The lawsuit was filed because the employee deal threatened the tax-exempt status of the ERS fund, according to the announcement. Later, the law was repealed.

It was replaced by Act 18, which authorized the payment of state general funds for a one-time lump sum cash bonus severance package to Maui Region hospital employees. The severance is expected to cost the state $30.6 million.

The severance amount will be calculated at the rate of 5 percent of the employee’s annual base salary for each year of service up to and including July 20, 2016. It cannot exceed 10 years or total more than 50 percent of the employee’s annual base salary.

“With the end of this lawsuit, there are no further cases related to the transition of the three county hospitals from public to private management and control,” Attorney General Doug Chin said.

Meanwhile, Kaiser Permanente Hawaii plans to spend more than $50 million to expand Maui Memorial Medical Center, Kula Hospital and Lanai Community Hospital.

Kaiser’s Maui Health System will expand services, update technology and aim to improve patient care after it takes over the hospitals.

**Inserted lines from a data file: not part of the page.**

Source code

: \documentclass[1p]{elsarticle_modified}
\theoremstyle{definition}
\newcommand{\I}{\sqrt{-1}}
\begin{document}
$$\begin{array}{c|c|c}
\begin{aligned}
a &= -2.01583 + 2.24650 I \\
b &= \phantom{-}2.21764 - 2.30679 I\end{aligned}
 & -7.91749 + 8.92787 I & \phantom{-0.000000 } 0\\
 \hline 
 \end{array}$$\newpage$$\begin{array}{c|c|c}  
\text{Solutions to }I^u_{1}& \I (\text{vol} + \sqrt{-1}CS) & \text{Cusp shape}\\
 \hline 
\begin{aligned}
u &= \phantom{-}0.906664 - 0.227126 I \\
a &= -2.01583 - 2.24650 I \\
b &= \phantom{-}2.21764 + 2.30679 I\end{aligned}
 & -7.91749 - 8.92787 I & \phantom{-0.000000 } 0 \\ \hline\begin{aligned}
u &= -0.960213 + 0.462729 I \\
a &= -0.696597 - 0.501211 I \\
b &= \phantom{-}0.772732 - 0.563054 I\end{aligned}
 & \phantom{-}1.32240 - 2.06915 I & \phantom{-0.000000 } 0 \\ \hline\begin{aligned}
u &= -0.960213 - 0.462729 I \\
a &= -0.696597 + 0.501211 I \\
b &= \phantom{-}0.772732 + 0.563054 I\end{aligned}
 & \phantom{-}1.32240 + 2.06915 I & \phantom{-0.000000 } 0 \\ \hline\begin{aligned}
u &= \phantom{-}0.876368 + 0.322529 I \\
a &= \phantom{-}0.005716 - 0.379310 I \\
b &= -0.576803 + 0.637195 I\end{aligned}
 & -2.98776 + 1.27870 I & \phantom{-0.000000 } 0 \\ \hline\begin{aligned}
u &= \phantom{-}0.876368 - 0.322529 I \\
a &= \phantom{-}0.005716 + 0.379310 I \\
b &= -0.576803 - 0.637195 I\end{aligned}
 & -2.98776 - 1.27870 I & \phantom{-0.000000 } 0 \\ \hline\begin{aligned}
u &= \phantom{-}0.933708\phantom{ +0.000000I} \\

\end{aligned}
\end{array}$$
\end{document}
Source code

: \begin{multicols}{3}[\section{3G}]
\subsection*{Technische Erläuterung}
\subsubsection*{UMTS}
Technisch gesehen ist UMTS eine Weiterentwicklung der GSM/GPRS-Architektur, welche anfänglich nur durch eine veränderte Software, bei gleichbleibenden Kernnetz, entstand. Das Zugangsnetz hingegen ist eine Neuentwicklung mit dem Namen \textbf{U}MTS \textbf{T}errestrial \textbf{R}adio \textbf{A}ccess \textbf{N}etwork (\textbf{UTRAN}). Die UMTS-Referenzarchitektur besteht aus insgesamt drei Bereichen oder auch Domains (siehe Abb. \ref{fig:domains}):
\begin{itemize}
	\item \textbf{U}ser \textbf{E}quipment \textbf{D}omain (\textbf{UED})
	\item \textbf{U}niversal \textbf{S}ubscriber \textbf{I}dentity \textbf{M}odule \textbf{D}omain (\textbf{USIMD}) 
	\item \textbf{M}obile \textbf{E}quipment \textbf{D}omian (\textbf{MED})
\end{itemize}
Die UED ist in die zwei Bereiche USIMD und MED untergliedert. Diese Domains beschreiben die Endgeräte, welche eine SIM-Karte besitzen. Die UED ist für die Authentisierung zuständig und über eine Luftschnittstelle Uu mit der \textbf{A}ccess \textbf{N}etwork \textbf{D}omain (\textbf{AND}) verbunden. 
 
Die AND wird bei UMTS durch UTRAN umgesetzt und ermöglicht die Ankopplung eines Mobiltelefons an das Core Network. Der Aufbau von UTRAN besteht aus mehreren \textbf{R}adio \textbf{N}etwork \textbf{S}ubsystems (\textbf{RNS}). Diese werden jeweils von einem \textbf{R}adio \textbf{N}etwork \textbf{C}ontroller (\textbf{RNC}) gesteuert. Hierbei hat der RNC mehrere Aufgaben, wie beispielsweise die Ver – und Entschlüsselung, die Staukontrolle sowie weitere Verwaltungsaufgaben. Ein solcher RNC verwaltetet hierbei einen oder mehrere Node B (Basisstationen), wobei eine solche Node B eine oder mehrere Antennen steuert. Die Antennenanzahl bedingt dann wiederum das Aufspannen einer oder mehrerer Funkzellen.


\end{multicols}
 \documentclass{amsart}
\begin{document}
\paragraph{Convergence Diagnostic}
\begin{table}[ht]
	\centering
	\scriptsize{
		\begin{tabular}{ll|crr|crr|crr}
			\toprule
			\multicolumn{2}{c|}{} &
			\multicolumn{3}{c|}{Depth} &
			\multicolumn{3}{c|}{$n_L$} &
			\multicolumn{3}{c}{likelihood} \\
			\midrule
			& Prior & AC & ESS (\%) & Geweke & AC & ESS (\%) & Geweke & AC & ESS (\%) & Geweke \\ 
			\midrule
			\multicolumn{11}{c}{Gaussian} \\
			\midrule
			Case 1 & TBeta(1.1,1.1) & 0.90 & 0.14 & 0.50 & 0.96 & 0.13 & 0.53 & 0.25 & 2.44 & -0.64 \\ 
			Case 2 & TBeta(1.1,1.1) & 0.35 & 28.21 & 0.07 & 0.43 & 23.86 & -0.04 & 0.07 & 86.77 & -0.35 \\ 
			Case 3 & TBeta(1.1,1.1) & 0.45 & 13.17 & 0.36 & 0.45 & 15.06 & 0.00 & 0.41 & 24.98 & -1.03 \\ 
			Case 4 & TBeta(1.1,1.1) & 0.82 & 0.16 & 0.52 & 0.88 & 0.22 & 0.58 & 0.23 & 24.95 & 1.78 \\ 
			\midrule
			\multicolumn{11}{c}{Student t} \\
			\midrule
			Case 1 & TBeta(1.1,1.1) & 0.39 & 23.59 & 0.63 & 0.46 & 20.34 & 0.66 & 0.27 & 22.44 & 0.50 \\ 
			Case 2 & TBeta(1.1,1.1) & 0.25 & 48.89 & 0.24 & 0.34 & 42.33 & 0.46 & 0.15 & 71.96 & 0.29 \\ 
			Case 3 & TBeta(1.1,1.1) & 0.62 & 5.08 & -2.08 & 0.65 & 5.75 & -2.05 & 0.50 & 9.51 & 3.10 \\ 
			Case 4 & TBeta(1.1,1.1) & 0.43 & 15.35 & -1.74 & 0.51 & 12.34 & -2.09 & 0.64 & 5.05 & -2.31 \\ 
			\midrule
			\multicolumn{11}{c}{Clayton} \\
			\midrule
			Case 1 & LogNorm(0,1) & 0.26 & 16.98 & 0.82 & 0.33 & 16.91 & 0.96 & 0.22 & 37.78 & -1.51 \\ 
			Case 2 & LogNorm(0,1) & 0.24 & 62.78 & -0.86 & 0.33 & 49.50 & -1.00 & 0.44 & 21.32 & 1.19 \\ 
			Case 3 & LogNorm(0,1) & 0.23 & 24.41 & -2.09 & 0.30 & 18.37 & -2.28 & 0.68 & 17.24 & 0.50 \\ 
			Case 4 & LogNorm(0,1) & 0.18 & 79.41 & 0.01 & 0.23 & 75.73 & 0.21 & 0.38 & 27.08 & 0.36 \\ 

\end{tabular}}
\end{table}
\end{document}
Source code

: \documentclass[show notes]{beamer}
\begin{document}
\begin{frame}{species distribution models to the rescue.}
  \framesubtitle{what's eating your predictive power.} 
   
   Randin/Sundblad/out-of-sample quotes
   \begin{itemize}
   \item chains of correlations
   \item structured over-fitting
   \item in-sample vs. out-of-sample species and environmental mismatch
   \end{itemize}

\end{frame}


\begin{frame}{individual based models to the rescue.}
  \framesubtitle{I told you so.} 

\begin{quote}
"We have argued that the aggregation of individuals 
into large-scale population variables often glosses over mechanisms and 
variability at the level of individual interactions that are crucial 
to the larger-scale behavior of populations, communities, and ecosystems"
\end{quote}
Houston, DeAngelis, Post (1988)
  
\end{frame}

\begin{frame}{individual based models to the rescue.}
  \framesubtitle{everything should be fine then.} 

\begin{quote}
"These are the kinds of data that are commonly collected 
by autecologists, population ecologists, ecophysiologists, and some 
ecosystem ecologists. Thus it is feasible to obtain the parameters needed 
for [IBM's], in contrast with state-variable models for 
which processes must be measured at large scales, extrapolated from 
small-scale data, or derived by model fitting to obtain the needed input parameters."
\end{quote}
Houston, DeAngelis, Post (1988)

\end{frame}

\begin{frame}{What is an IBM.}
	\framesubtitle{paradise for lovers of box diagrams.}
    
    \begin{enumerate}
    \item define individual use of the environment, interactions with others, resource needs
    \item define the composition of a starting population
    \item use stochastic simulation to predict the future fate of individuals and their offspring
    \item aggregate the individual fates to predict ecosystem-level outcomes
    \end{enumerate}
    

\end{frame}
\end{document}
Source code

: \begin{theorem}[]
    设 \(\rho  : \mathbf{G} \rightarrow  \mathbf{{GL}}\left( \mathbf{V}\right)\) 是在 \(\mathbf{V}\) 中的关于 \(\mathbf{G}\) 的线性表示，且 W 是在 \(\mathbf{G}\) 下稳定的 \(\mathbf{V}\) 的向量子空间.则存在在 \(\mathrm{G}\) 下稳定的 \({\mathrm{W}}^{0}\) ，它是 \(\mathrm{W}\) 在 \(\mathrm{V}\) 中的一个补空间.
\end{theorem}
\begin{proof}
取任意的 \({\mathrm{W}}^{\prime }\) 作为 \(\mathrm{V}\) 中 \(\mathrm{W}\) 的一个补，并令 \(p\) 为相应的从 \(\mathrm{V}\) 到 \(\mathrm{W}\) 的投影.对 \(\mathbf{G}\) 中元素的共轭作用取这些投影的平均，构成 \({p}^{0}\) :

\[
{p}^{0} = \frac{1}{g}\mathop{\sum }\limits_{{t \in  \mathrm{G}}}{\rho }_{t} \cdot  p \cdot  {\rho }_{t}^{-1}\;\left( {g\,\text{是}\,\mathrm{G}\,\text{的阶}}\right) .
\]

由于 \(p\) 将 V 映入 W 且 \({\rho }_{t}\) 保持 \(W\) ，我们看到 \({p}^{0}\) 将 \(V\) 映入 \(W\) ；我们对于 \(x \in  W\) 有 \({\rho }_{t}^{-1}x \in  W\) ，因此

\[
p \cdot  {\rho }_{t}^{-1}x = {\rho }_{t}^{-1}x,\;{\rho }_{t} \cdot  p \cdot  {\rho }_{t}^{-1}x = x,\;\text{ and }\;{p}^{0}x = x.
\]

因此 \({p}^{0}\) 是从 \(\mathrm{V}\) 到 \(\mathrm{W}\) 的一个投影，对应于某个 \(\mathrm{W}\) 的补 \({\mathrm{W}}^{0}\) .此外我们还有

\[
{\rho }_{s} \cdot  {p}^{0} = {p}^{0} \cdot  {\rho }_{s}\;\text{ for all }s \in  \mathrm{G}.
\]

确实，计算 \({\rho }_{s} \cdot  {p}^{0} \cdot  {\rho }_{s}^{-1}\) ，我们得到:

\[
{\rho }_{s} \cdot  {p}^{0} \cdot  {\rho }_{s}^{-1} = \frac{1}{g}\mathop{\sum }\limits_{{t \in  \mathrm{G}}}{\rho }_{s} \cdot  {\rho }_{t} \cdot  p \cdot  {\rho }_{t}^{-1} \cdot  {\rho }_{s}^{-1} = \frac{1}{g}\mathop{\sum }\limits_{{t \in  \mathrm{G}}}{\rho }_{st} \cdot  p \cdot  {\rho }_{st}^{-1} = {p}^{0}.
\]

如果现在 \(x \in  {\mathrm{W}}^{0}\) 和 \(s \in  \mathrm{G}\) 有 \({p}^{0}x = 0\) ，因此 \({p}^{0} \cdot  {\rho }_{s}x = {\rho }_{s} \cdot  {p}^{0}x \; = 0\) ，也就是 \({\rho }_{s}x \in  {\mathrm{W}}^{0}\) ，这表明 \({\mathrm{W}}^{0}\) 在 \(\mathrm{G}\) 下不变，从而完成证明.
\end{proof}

“The public is generally excited and anxious for this transition to take place, not necessarily because Kaiser’s going to become this great thing on Day 1 but because we’ve been in this process for so long,” said Avery Chumbley, Maui Region board chairman for the hospitals. “This is a significant transaction. It’s transformational in many ways because this is the single largest move from public employees to private employees in the history of the state.”

Kaiser, Hawaii’s largest health-maintenance organization, is working to fill hundreds of positions left vacant during the uncertainty about ownership. The transfer of the hospitals was delayed because of a series of setbacks, including lawsuits by employee union United Public Workers to stop the privatization because of existing collective bargaining contracts.

Kaiser said it is committed to improving access to care in Maui County, so that patients have the ability to get care where they live instead of having to be transferred to Honolulu hospitals.

Kaiser also has promised to keep the facilities open to the public, including non-Kaiser members and doctors, and operate as community hospitals.

The health care provider and insurer is recruiting trauma and orthopedic surgeons, critical care doctors and specialists including gastroenterologists and neurosurgeons, said Dr. David Ulin, chief medical director of Maui Health System, the operating company for the hospitals.

“Recruiting on Maui is still very difficult,” Ulin said. “Maui has a shortage of about 100-plus doctors, about a 25 percent deficit in the amount of physicians we should have.”

Kaiser extended about 1,500 job offers to current hospital staff, 97 percent of whom have accepted the positions, said Jean Melnikoff, Kaiser’s vice president of human resources.